# [THE DATA]
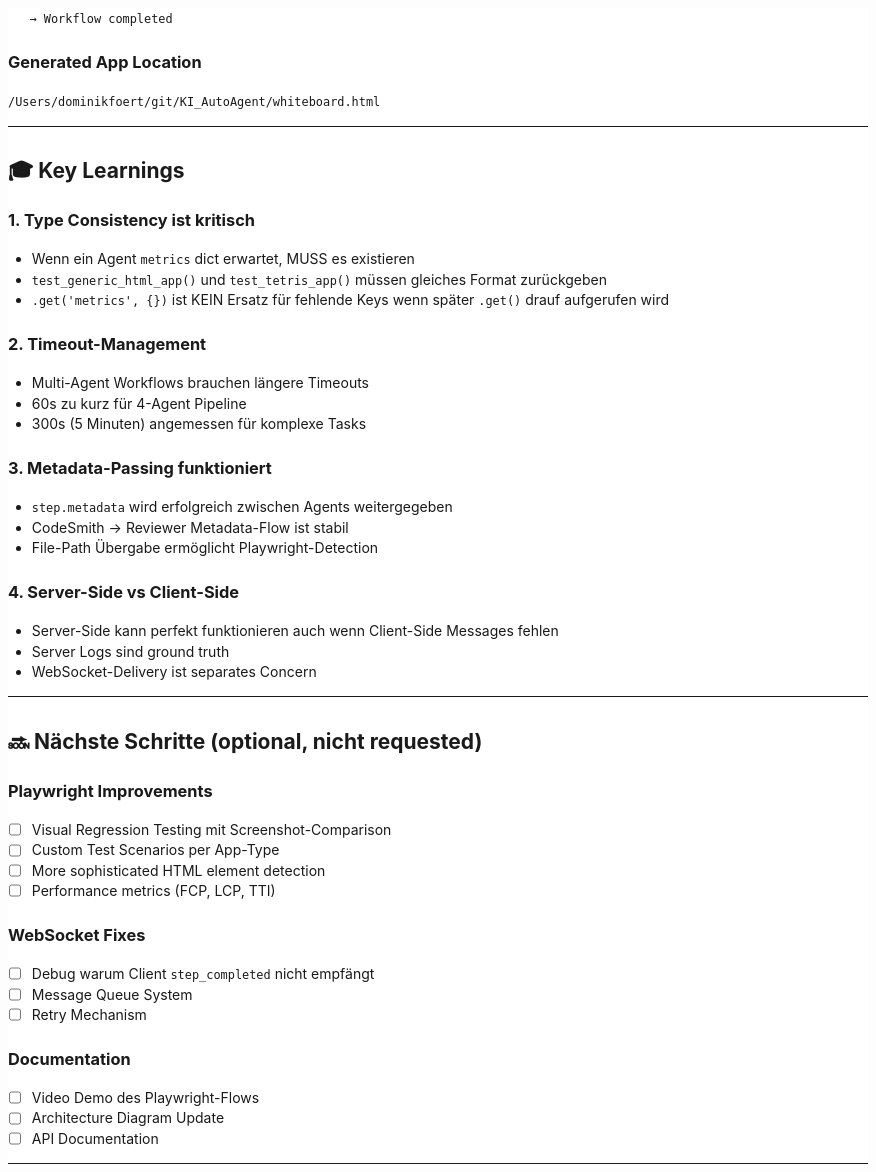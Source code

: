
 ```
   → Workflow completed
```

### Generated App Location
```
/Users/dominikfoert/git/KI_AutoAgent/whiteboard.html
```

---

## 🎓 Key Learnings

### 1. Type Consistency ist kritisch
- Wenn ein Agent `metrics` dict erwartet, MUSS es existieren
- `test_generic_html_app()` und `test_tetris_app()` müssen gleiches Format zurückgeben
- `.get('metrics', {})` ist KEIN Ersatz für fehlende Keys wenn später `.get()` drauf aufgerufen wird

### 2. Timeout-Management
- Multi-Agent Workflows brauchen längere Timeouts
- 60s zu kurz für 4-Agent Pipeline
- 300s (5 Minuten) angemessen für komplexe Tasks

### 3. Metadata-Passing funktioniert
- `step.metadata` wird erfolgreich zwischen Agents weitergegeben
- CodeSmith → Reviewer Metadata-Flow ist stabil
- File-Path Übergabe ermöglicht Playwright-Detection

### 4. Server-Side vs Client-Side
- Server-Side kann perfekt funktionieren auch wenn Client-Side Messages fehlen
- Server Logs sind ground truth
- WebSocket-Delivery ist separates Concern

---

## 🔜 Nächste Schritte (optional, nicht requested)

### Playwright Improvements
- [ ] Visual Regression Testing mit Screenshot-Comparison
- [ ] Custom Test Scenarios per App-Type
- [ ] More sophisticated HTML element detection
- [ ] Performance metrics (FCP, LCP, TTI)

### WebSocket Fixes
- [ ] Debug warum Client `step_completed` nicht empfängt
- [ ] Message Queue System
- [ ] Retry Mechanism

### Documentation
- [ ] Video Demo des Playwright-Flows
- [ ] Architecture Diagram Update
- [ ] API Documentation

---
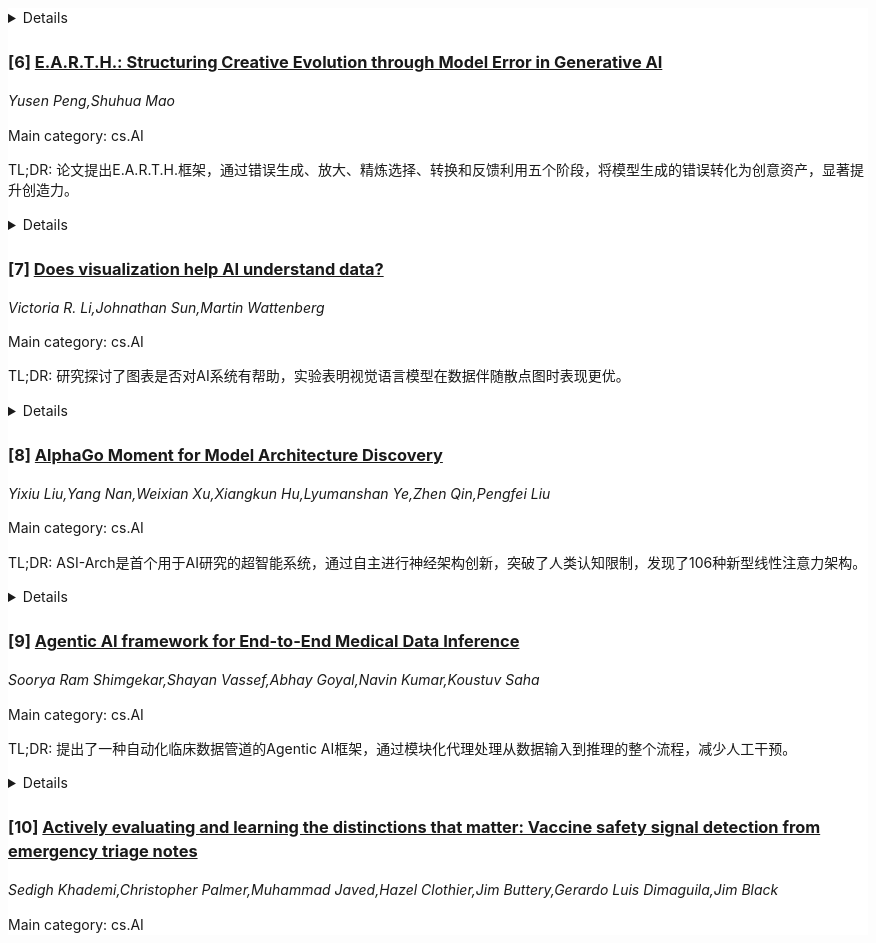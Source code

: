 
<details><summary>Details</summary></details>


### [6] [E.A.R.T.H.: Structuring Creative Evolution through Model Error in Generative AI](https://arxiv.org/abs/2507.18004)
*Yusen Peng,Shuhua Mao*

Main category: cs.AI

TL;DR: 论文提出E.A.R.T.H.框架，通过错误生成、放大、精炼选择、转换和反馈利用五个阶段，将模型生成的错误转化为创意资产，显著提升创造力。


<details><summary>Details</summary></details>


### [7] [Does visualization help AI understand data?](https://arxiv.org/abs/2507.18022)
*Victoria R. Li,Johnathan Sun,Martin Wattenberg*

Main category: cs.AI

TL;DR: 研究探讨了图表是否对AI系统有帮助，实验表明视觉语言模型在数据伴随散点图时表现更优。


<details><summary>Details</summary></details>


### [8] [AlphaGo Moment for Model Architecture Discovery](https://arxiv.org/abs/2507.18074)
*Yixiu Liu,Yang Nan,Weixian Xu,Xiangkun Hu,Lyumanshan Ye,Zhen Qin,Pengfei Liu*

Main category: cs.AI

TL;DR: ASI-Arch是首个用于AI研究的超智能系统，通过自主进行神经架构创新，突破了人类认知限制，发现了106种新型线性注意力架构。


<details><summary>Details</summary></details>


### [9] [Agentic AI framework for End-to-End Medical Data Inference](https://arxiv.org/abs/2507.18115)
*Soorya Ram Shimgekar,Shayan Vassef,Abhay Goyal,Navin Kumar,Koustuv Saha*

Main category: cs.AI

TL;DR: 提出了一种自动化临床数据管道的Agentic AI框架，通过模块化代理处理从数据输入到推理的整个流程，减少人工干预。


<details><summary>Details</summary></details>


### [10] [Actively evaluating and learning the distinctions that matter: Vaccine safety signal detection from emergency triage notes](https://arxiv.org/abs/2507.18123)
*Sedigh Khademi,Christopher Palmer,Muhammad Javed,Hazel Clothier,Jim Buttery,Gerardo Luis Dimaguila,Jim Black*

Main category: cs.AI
---
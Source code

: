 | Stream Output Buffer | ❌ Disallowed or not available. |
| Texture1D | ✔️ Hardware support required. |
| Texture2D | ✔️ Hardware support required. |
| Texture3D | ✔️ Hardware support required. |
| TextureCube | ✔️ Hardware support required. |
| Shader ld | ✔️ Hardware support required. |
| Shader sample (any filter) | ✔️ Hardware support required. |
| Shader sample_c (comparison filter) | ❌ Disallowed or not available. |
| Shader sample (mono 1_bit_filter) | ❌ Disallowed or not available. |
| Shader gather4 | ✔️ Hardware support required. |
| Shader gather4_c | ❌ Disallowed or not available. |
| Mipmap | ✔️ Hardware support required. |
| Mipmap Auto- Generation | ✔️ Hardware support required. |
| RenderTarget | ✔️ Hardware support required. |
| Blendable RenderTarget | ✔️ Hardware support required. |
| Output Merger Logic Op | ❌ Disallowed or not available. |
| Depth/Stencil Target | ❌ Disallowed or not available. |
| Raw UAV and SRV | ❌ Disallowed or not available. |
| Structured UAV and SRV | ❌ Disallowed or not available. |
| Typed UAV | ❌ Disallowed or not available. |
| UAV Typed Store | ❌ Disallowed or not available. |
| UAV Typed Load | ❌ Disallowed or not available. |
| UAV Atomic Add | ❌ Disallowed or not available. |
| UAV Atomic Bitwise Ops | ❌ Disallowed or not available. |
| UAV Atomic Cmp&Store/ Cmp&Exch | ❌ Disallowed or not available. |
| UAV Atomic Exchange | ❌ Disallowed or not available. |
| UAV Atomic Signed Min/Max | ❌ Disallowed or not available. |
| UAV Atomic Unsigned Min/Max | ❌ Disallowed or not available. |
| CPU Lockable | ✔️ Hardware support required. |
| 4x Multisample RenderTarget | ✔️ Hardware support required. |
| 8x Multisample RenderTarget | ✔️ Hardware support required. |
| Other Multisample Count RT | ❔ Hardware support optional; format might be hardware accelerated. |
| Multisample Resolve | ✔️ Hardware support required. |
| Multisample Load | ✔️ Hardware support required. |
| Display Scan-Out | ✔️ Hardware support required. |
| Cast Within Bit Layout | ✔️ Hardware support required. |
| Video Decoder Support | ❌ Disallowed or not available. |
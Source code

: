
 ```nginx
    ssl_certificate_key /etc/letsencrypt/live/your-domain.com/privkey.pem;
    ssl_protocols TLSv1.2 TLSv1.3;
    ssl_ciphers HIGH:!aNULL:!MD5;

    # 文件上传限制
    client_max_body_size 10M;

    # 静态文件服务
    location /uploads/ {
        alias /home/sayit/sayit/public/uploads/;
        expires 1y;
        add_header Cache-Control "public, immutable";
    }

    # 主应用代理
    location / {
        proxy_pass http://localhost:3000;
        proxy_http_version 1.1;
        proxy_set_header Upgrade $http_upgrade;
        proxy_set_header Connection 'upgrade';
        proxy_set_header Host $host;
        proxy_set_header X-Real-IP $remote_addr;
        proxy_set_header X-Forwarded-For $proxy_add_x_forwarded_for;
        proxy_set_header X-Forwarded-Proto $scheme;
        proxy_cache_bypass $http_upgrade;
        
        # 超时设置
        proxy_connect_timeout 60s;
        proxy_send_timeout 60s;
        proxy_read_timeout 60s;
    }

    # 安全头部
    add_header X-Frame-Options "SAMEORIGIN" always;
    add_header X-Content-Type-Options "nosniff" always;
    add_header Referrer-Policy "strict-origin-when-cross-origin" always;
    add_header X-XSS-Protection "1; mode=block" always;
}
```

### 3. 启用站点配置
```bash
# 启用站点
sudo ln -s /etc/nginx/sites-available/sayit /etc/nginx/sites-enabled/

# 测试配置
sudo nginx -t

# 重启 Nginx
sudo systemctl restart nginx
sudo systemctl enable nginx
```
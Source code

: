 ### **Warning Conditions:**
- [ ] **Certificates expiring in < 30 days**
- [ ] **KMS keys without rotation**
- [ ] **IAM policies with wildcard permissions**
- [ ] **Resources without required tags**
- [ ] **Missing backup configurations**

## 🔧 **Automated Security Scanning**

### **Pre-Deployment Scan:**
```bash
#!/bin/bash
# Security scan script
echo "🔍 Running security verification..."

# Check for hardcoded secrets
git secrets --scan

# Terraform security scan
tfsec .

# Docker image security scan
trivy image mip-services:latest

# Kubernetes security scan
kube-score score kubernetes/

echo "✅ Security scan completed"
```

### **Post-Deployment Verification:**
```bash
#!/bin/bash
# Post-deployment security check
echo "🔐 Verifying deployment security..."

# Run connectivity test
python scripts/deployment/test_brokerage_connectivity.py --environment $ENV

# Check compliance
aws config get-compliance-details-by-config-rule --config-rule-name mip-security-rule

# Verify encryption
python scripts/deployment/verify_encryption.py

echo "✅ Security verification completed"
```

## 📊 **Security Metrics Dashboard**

# [WHAT THE TASK REQUIRES]
Could you restate word for word the lines above from the one containing "Op | ❌ Disallowed or not available. |" through the one containing "Load | ❌ Disallowed or not available. |", both included, and nothing else?

# [TASK SOLUTION]
| Output Merger Logic Op | ❌ Disallowed or not available. |
| Depth/Stencil Target | ❌ Disallowed or not available. |
| Raw UAV and SRV | ❌ Disallowed or not available. |
| Structured UAV and SRV | ❌ Disallowed or not available. |
| Typed UAV | ❌ Disallowed or not available. |
| UAV Typed Store | ❌ Disallowed or not available. |
| UAV Typed Load | ❌ Disallowed or not available. |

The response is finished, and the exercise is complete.